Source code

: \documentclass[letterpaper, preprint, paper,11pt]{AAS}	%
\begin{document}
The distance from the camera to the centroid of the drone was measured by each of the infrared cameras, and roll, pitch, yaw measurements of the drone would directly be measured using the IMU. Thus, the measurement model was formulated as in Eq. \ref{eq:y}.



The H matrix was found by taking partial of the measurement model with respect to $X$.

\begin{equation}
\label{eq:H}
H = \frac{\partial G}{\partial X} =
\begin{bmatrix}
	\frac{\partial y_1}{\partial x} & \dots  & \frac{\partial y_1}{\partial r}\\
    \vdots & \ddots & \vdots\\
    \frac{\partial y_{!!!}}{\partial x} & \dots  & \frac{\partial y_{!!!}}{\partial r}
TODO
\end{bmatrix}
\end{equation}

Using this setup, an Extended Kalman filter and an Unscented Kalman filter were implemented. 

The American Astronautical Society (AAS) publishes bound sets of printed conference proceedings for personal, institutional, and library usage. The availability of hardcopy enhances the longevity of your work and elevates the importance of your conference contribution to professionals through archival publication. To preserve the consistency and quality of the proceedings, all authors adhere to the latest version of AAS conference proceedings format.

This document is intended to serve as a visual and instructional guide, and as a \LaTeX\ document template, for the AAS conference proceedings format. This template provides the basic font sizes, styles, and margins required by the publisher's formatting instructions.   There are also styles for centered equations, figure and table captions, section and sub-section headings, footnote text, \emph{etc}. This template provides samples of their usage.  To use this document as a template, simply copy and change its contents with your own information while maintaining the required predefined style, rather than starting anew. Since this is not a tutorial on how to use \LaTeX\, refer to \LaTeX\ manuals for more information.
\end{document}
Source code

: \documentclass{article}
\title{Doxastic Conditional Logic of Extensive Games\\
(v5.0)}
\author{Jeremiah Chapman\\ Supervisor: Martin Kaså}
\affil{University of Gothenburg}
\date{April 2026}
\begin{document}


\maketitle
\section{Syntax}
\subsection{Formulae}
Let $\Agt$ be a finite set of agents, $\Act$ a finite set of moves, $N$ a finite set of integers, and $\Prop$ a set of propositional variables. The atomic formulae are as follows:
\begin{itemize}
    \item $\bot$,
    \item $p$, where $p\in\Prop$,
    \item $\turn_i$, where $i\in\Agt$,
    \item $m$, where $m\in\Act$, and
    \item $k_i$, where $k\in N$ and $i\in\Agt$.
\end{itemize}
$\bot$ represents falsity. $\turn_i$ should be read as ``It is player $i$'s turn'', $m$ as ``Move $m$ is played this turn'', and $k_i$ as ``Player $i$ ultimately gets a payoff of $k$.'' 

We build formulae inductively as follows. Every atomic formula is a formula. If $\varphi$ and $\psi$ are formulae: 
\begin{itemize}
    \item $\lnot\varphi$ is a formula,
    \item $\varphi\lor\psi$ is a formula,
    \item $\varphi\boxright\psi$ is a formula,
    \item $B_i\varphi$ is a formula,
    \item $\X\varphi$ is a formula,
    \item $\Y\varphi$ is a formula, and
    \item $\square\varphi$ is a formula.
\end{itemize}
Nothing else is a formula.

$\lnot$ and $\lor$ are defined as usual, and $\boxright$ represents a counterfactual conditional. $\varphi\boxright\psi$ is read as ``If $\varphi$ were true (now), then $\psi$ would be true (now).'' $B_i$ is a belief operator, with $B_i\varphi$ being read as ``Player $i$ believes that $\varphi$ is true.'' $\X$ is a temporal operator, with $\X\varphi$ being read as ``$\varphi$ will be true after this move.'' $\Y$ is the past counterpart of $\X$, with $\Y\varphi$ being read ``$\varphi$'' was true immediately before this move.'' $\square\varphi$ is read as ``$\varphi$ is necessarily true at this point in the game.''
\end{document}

- **WORK TO COMPLETE**
Every single entry is to be retyped exactly.

- **FINISHED EXERCISE**
Source code

: \documentclass[letterpaper, preprint, paper,11pt]{AAS}	%
\begin{document}
The distance from the camera to the centroid of the drone was measured by each of the infrared cameras, and roll, pitch, yaw measurements of the drone would directly be measured using the IMU. Thus, the measurement model was formulated as in Eq. \ref{eq:y}.



The H matrix was found by taking partial of the measurement model with respect to $X$.

\begin{equation}
\label{eq:H}
H = \frac{\partial G}{\partial X} =
\begin{bmatrix}
	\frac{\partial y_1}{\partial x} & \dots  & \frac{\partial y_1}{\partial r}\\
    \vdots & \ddots & \vdots\\
    \frac{\partial y_{!!!}}{\partial x} & \dots  & \frac{\partial y_{!!!}}{\partial r}
TODO
\end{bmatrix}
\end{equation}

Using this setup, an Extended Kalman filter and an Unscented Kalman filter were implemented. 

The American Astronautical Society (AAS) publishes bound sets of printed conference proceedings for personal, institutional, and library usage. The availability of hardcopy enhances the longevity of your work and elevates the importance of your conference contribution to professionals through archival publication. To preserve the consistency and quality of the proceedings, all authors adhere to the latest version of AAS conference proceedings format.

This document is intended to serve as a visual and instructional guide, and as a \LaTeX\ document template, for the AAS conference proceedings format. This template provides the basic font sizes, styles, and margins required by the publisher's formatting instructions.   There are also styles for centered equations, figure and table captions, section and sub-section headings, footnote text, \emph{etc}. This template provides samples of their usage.  To use this document as a template, simply copy and change its contents with your own information while maintaining the required predefined style, rather than starting anew. Since this is not a tutorial on how to use \LaTeX\, refer to \LaTeX\ manuals for more information.
\end{document}
Source code

: \documentclass{article}
\title{Doxastic Conditional Logic of Extensive Games\\
(v5.0)}
\author{Jeremiah Chapman\\ Supervisor: Martin Kaså}
\affil{University of Gothenburg}
\date{April 2026}
\begin{document}


\maketitle
\section{Syntax}
\subsection{Formulae}
Let $\Agt$ be a finite set of agents, $\Act$ a finite set of moves, $N$ a finite set of integers, and $\Prop$ a set of propositional variables. The atomic formulae are as follows:
\begin{itemize}
    \item $\bot$,
    \item $p$, where $p\in\Prop$,
    \item $\turn_i$, where $i\in\Agt$,
    \item $m$, where $m\in\Act$, and
    \item $k_i$, where $k\in N$ and $i\in\Agt$.
\end{itemize}
$\bot$ represents falsity. $\turn_i$ should be read as ``It is player $i$'s turn'', $m$ as ``Move $m$ is played this turn'', and $k_i$ as ``Player $i$ ultimately gets a payoff of $k$.'' 

We build formulae inductively as follows. Every atomic formula is a formula. If $\varphi$ and $\psi$ are formulae: 
\begin{itemize}
    \item $\lnot\varphi$ is a formula,
    \item $\varphi\lor\psi$ is a formula,
    \item $\varphi\boxright\psi$ is a formula,
    \item $B_i\varphi$ is a formula,
    \item $\X\varphi$ is a formula,
    \item $\Y\varphi$ is a formula, and
    \item $\square\varphi$ is a formula.
\end{itemize}
Nothing else is a formula.

$\lnot$ and $\lor$ are defined as usual, and $\boxright$ represents a counterfactual conditional. $\varphi\boxright\psi$ is read as ``If $\varphi$ were true (now), then $\psi$ would be true (now).'' $B_i$ is a belief operator, with $B_i\varphi$ being read as ``Player $i$ believes that $\varphi$ is true.'' $\X$ is a temporal operator, with $\X\varphi$ being read as ``$\varphi$ will be true after this move.'' $\Y$ is the past counterpart of $\X$, with $\Y\varphi$ being read ``$\varphi$'' was true immediately before this move.'' $\square\varphi$ is read as ``$\varphi$ is necessarily true at this point in the game.''
\end{document}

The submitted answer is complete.